Even for me this is tight.

The train is what is known in china as ‘modern’, in the west we’d call it a commuter train. There are 20 carriages all up, most are hard seats (or seats as we’d call them) and then six carriages of hard and soft sleepers (hard being a plank with some material soft being a comfy foam mattress).

I’m sharing a hard sleeper cabin with five other people, I’ve paid 780yuan for the privilege (about $140AU). In a stroke of luck I get one of the middle bunks, which are shielded from the lights and air-con that run continuously, the downside is that I’ll have to sleep with my bags as there’s nowhere for them except on the hard plank that is my bed.

Settling in the older lady in the bunk below me begins to snore, we’ve been travelling for 30mins thank god I brought earplugs.

The lights of Beijing fade on the horizon, I finish up dinner, a chocolate bar and bottle of water. The lights of the cabin dim and It’s time to turn in and get some sleep. Three hours down 46 to go.

Morning 1

One of the old ladies in the bottom bunks laughs loudly, I jerk awake sitting bolt upright and smashing my head on the bunk above. Even me, the shorty that I am, find the bunk strangely small. My legs are bent and my feet hang over the edge, I would hate to be any taller. Even with this slightly uncomfortable sleeping arrangement I’ve managed a good 7 hours. Looking out the window it’s clear we’ve covered some ground .The landscape outside is very hilly and the scrolling sign indicates we’re at 2200m above sea level.
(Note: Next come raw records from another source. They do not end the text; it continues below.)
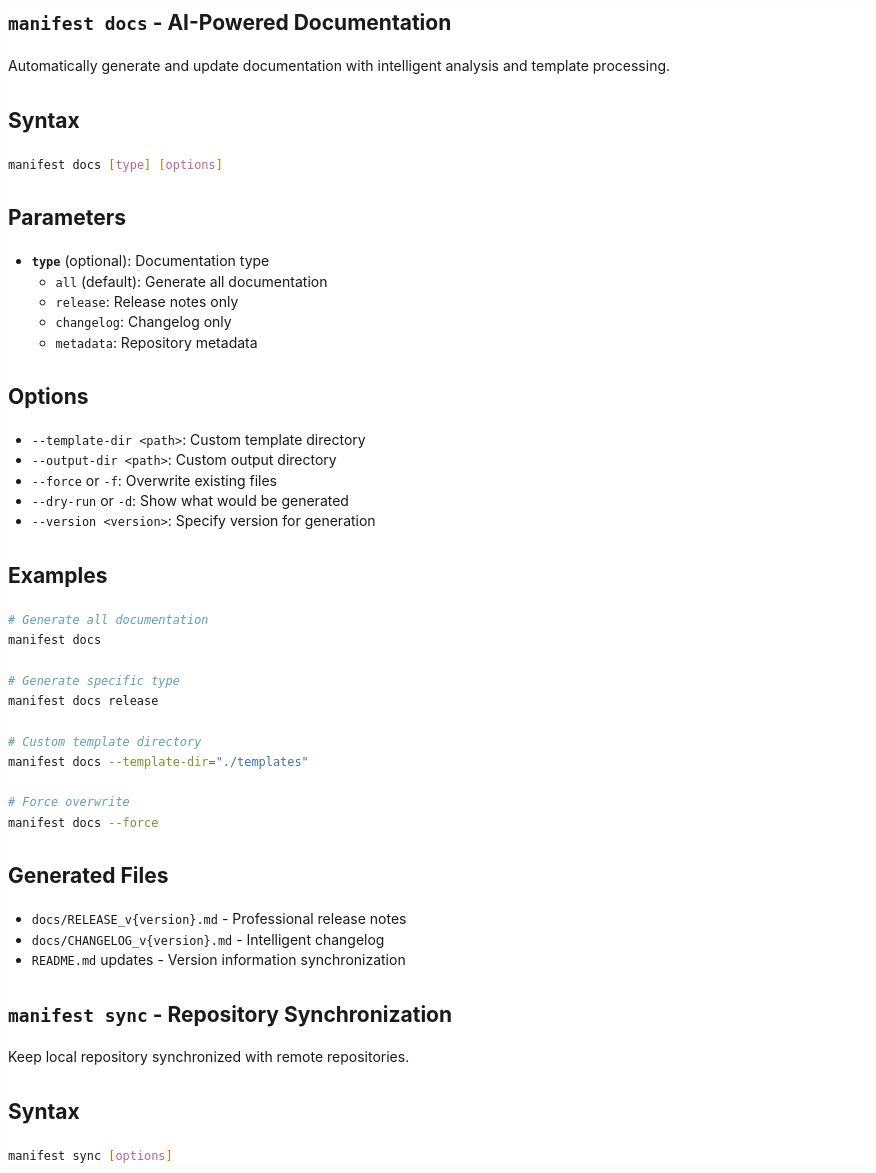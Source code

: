 ## `manifest docs` - AI-Powered Documentation

Automatically generate and update documentation with intelligent analysis and template processing.

## Syntax
```bash
manifest docs [type] [options]
```

## Parameters
- **`type`** (optional): Documentation type
  - `all` (default): Generate all documentation
  - `release`: Release notes only
  - `changelog`: Changelog only
  - `metadata`: Repository metadata

## Options
- `--template-dir <path>`: Custom template directory
- `--output-dir <path>`: Custom output directory
- `--force` or `-f`: Overwrite existing files
- `--dry-run` or `-d`: Show what would be generated
- `--version <version>`: Specify version for generation

## Examples
```bash
# Generate all documentation
manifest docs

# Generate specific type
manifest docs release

# Custom template directory
manifest docs --template-dir="./templates"

# Force overwrite
manifest docs --force
```

## Generated Files
- `docs/RELEASE_v{version}.md` - Professional release notes
- `docs/CHANGELOG_v{version}.md` - Intelligent changelog
- `README.md` updates - Version information synchronization

## `manifest sync` - Repository Synchronization

Keep local repository synchronized with remote repositories.

## Syntax
```bash
manifest sync [options]
```
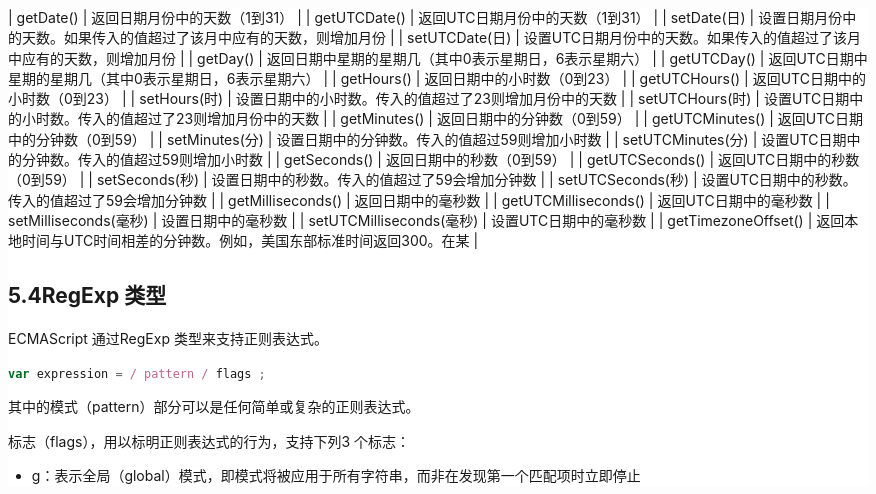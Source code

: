 | getDate()                | 返回日期月份中的天数（1到31）                                |
| getUTCDate()             | 返回UTC日期月份中的天数（1到31）                             |
| setDate(日)              | 设置日期月份中的天数。如果传入的值超过了该月中应有的天数，则增加月份 |
| setUTCDate(日)           | 设置UTC日期月份中的天数。如果传入的值超过了该月中应有的天数，则增加月份 |
| getDay()                 | 返回日期中星期的星期几（其中0表示星期日，6表示星期六）       |
| getUTCDay()              | 返回UTC日期中星期的星期几（其中0表示星期日，6表示星期六）    |
| getHours()               | 返回日期中的小时数（0到23）                                  |
| getUTCHours()            | 返回UTC日期中的小时数（0到23）                               |
| setHours(时)             | 设置日期中的小时数。传入的值超过了23则增加月份中的天数       |
| setUTCHours(时)          | 设置UTC日期中的小时数。传入的值超过了23则增加月份中的天数    |
| getMinutes()             | 返回日期中的分钟数（0到59）                                  |
| getUTCMinutes()          | 返回UTC日期中的分钟数（0到59）                               |
| setMinutes(分)           | 设置日期中的分钟数。传入的值超过59则增加小时数               |
| setUTCMinutes(分)        | 设置UTC日期中的分钟数。传入的值超过59则增加小时数            |
| getSeconds()             | 返回日期中的秒数（0到59）                                    |
| getUTCSeconds()          | 返回UTC日期中的秒数（0到59）                                 |
| setSeconds(秒)           | 设置日期中的秒数。传入的值超过了59会增加分钟数               |
| setUTCSeconds(秒)        | 设置UTC日期中的秒数。传入的值超过了59会增加分钟数            |
| getMilliseconds()        | 返回日期中的毫秒数                                           |
| getUTCMilliseconds()     | 返回UTC日期中的毫秒数                                        |
| setMilliseconds(毫秒)    | 设置日期中的毫秒数                                           |
| setUTCMilliseconds(毫秒) | 设置UTC日期中的毫秒数                                        |
| getTimezoneOffset()      | 返回本地时间与UTC时间相差的分钟数。例如，美国东部标准时间返回300。在某 |

## 5.4RegExp 类型

ECMAScript 通过RegExp 类型来支持正则表达式。

```javascript
var expression = / pattern / flags ;
```

其中的模式（pattern）部分可以是任何简单或复杂的正则表达式。

标志（flags），用以标明正则表达式的行为，支持下列3 个标志：

* g：表示全局（global）模式，即模式将被应用于所有字符串，而非在发现第一个匹配项时立即停止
As my watch beeps 8:15am, the train is pulling into its first stop. The old ladies grab their bags and climb off, they’re part of a group and I’m thankful thinking I’ll have a free cabin for the rest of the journey, I was wrong. An even older gentleman climbs into the bottom bunk. Later that night I discover he snores even worse than the old lady.

First Meal

"Hot & Spicy"

Pot noodles will be my diet for the next three days, I don’t read Chinese so I add hot water, the three sachets included and start eating. It takes me 5 big mouthfuls before the chillies and spices kick in, apparently in the Beijing supermarketĀ  I had grabbed the ‘hot & spicy’ variety. With no other option down the hatch they go. After consulting my phrase book I work out the third satchel is the hot bit, I’ll leave that out next time.

The View

Out the window the landscape is slowly changing. As we journey further from the capital the buildings are getting cruder the people clearly not as well off as the middleclass Beijing residents. We pass a village where small children are playing next to the track, their parents several meters away manually ploughing a field, and I mean manually, two of them are pulling the plough as the other guides it through the earth.
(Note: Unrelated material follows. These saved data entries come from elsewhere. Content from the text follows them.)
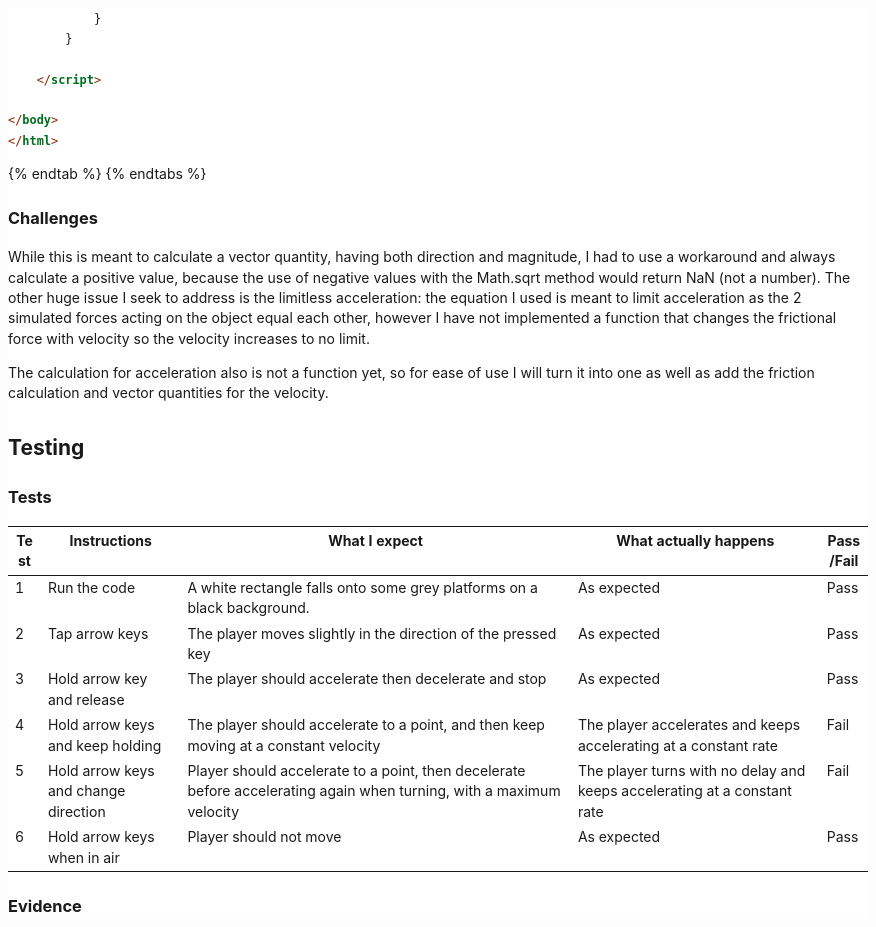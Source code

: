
 ```html
            }
        }

    </script>

</body>
</html>
```
{% endtab %}
{% endtabs %}

### Challenges

While this is meant to calculate a vector quantity, having both direction and magnitude, I had to use a workaround and always calculate a positive value, because the use of negative values with the Math.sqrt method would return NaN (not a number). The other huge issue I seek to address is the limitless acceleration: the equation I used is meant to limit acceleration as the 2 simulated forces acting on the object equal each other, however I have not implemented a function that changes the frictional force with velocity so the velocity increases to no limit.

The calculation for acceleration also is not a function yet, so for ease of use I will turn it into one as well as add the friction calculation and vector quantities for the velocity.

## Testing

### Tests

| Test | Instructions                         | What I expect                                                                                                        | What actually happens                                                    | Pass/Fail |
| ---- | ------------------------------------ | -------------------------------------------------------------------------------------------------------------------- | ------------------------------------------------------------------------ | --------- |
| 1    | Run the code                         | A white rectangle falls onto some grey platforms on a black background.                                              | As expected                                                              | Pass      |
| 2    | Tap arrow keys                       | The player moves slightly in the direction of the pressed key                                                        | As expected                                                              | Pass      |
| 3    | Hold arrow key and release           | The player should accelerate then decelerate and stop                                                                | As expected                                                              | Pass      |
| 4    | Hold arrow keys and keep holding     | The player should accelerate to a point, and then keep moving at a constant velocity                                 | The player accelerates and keeps accelerating at a constant rate         | Fail      |
| 5    | Hold arrow keys and change direction | Player should accelerate to a point, then decelerate before accelerating again when turning, with a maximum velocity | The player turns with no delay and keeps accelerating at a constant rate | Fail      |
| 6    | Hold arrow keys when in air          | Player should not move                                                                                               | As expected                                                              | Pass      |

### Evidence
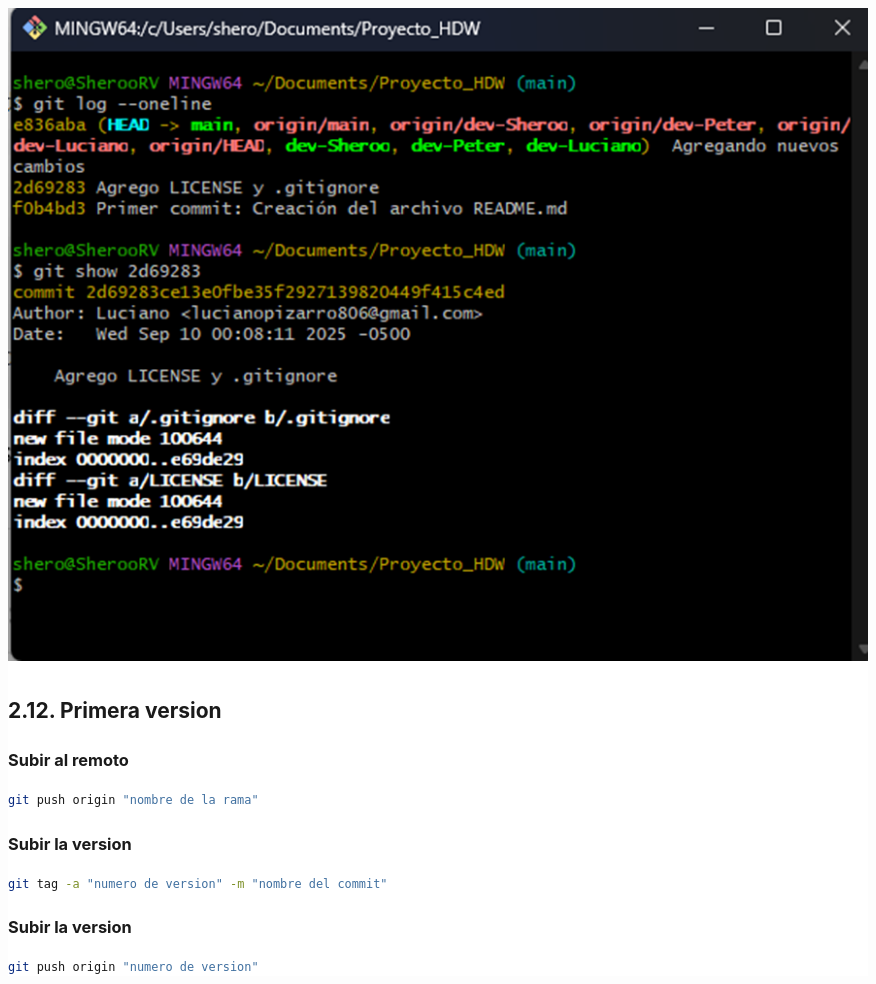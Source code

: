 ![Comando para ver el detalle del commit](imgMarkdown/IDcommits.png)

## 2.12. Primera version
### Subir al remoto
```bash
git push origin "nombre de la rama"
```
### Subir la version
```bash
git tag -a "numero de version" -m "nombre del commit"
```
### Subir la version
```bash
git push origin "numero de version"
```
Just before sunset we stop at the second station. I buy some gum, and am glad to get off again away from the smoke. 10minutes later we’re on the move.

Sleepless Night

It’s 4am, 2degrees and the train has stopped at Xining, I’m woken by the sudden influx of people onto the train. It doesn’t take long for the journey to resume and the hustle of people to disappear as they settle in for a few hours sleep.
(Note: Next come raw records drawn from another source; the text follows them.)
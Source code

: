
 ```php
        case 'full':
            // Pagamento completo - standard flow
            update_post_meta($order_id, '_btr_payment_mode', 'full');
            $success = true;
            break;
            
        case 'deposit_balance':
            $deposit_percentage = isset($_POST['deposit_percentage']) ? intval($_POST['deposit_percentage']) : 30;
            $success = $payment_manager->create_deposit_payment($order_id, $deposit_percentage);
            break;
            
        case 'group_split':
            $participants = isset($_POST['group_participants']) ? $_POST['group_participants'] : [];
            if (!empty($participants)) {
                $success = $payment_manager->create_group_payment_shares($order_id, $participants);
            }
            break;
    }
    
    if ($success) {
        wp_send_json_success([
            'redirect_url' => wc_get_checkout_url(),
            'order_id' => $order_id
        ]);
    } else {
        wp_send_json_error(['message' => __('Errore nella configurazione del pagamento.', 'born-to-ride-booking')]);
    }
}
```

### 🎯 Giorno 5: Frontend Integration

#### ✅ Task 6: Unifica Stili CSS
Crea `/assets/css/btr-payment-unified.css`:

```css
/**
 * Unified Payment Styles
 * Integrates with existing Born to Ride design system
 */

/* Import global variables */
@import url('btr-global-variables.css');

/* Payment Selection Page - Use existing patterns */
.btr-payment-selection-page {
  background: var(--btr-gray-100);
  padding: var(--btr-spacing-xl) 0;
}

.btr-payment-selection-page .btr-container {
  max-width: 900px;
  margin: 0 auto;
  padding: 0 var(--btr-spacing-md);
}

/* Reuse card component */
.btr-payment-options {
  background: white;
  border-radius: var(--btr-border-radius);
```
Broken by the stop in the night, where I got a bit of fresh air, the second sleep is not as good as the first. Sir snores-a-lot in the bunk below as well as a lack of oxygen and the Chinese passengers instance that chain smoking at 5000m is a good idea put me in a bad mood. I’m soon a little happier asĀ  I look out the window, We’ve made it up in the mountains now out the window is fields of permafrost and snow covering the ground.

Rubbing the sleep from my eyes the view is more grand than every story book, national geographic and encyclopaedia image of the Himalayas I’ve ever seen. A cold shiver runs up my spine as I realise in four days I’ll be riding through those same peaks, thankful I packed a -1oC sleeping bag and liner.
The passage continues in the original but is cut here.